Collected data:
----

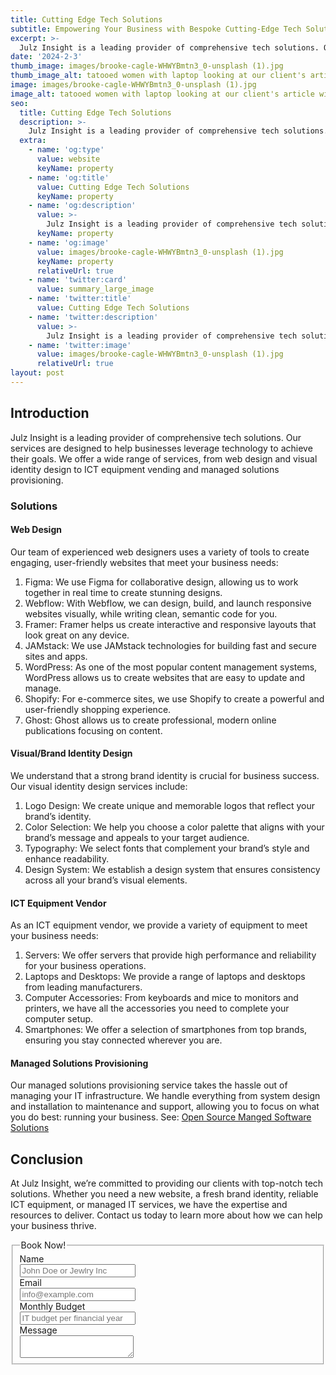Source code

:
 ```yaml
---
title: Cutting Edge Tech Solutions
subtitle: Empowering Your Business with Bespoke Cutting-Edge Tech Solutions
excerpt: >-
  Julz Insight is a leading provider of comprehensive tech solutions. Our services are designed to help businesses leverage technology to achieve their goals. We offer a wide range of services, from web design and visual identity design to ICT equipment vending and managed solutions provisioning.
date: '2024-2-3'
thumb_image: images/brooke-cagle-WHWYBmtn3_0-unsplash (1).jpg
thumb_image_alt: tatooed women with laptop looking at our client's article with a smile on her face
image: images/brooke-cagle-WHWYBmtn3_0-unsplash (1).jpg
image_alt: tatooed women with laptop looking at our client's article with a smile on her face
seo:
  title: Cutting Edge Tech Solutions
  description: >-
    Julz Insight is a leading provider of comprehensive tech solutions. Our services are designed to help businesses leverage technology to achieve their goals. We offer a wide range of services, from web design and visual identity design to ICT equipment vending and managed solutions provisioning.
  extra:
    - name: 'og:type'
      value: website
      keyName: property
    - name: 'og:title'
      value: Cutting Edge Tech Solutions
      keyName: property
    - name: 'og:description'
      value: >-
        Julz Insight is a leading provider of comprehensive tech solutions. Our services are designed to help businesses leverage technology to achieve their goals. We offer a wide range of services, from web design and visual identity design to ICT equipment vending and managed solutions provisioning.
      keyName: property
    - name: 'og:image'
      value: images/brooke-cagle-WHWYBmtn3_0-unsplash (1).jpg
      keyName: property
      relativeUrl: true
    - name: 'twitter:card'
      value: summary_large_image
    - name: 'twitter:title'
      value: Cutting Edge Tech Solutions
    - name: 'twitter:description'
      value: >-
        Julz Insight is a leading provider of comprehensive tech solutions. Our services are designed to help businesses leverage technology to achieve their goals. We offer a wide range of services, from web design and visual identity design to ICT equipment vending and managed solutions provisioning.
    - name: 'twitter:image'
      value: images/brooke-cagle-WHWYBmtn3_0-unsplash (1).jpg
      relativeUrl: true
layout: post
---
```


## Introduction
Julz Insight is a leading provider of comprehensive tech solutions. Our services are designed to help businesses leverage technology to achieve their goals. We offer a wide range of services, from web design and visual identity design to ICT equipment vending and managed solutions provisioning.

### Solutions
#### Web Design
Our team of experienced web designers uses a variety of tools to create engaging, user-friendly websites that meet your business needs:

1. Figma: We use Figma for collaborative design, allowing us to work together in real time to create stunning designs.
2. Webflow: With Webflow, we can design, build, and launch responsive websites visually, while writing clean, semantic code for you.
3. Framer: Framer helps us create interactive and responsive layouts that look great on any device.
4. JAMstack: We use JAMstack technologies for building fast and secure sites and apps.
5. WordPress: As one of the most popular content management systems, WordPress allows us to create websites that are easy to update and manage.
6. Shopify: For e-commerce sites, we use Shopify to create a powerful and user-friendly shopping experience.
7. Ghost: Ghost allows us to create professional, modern online publications focusing on content.

#### Visual/Brand Identity Design
We understand that a strong brand identity is crucial for business success. Our visual identity design services include:

1. Logo Design: We create unique and memorable logos that reflect your brand’s identity.
2. Color Selection: We help you choose a color palette that aligns with your brand’s message and appeals to your target audience.
3. Typography: We select fonts that complement your brand’s style and enhance readability.
4. Design System: We establish a design system that ensures consistency across all your brand’s visual elements.

#### ICT Equipment Vendor
As an ICT equipment vendor, we provide a variety of equipment to meet your business needs:
1. Servers: We offer servers that provide high performance and reliability for your business operations.
2. Laptops and Desktops: We provide a range of laptops and desktops from leading manufacturers.
3. Computer Accessories: From keyboards and mice to monitors and printers, we have all the accessories you need to complete your computer setup.
4. Smartphones: We offer a selection of smartphones from top brands, ensuring you stay connected wherever you are.

#### Managed Solutions Provisioning
Our managed solutions provisioning service takes the hassle out of managing your IT infrastructure. We handle everything from system design and installation to maintenance and support, allowing you to focus on what you do best: running your business. See: [Open Source Manged Software Solutions](/open-source-solutions)

## Conclusion
At Julz Insight, we’re committed to providing our clients with top-notch tech solutions. Whether you need a new website, a fresh brand identity, reliable ICT equipment, or managed IT services, we have the expertise and resources to deliver. Contact us today to learn more about how we can help your business thrive.


<form class="form-horizontal">
<fieldset>

<!-- Form Name -->
<legend>Book Now!</legend>

<!-- Text input-->
<div class="form-group">
  <label class="col-md-4 control-label" for="name">Name</label>  
  <div class="col-md-4">
  <input id="name" name="name" type="text" placeholder="John Doe or Jewlry Inc" class="form-control input-md" required="">
    
  </div>
</div>

<!-- Text input-->
<div class="form-group">
  <label class="col-md-4 control-label" for="email">Email</label>  
  <div class="col-md-4">
  <input id="email" name="email" type="text" placeholder="info@example.com" class="form-control input-md" required="">
    
  </div>
</div>

<!-- Text input-->
<div class="form-group">
  <label class="col-md-4 control-label" for="textinput">Monthly Budget</label>  
  <div class="col-md-4">
  <input id="textinput" name="textinput" type="text" placeholder="IT budget per financial year" class="form-control input-md">
    
  </div>
</div>

<!-- Textarea -->
<div class="form-group">
  <label class="col-md-4 control-label" for="message">Message</label>
  <div class="col-md-4">                     
    <textarea class="form-control" id="message" name="message"></textarea>
  </div>
</div>

</fieldset>
</form>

----

§ **WHAT IS BEING ASKED**
Matching lines for the string "needs": work out how many the records contain and write only the number.

§ **OUTPUT OF THE EXERCISE**
2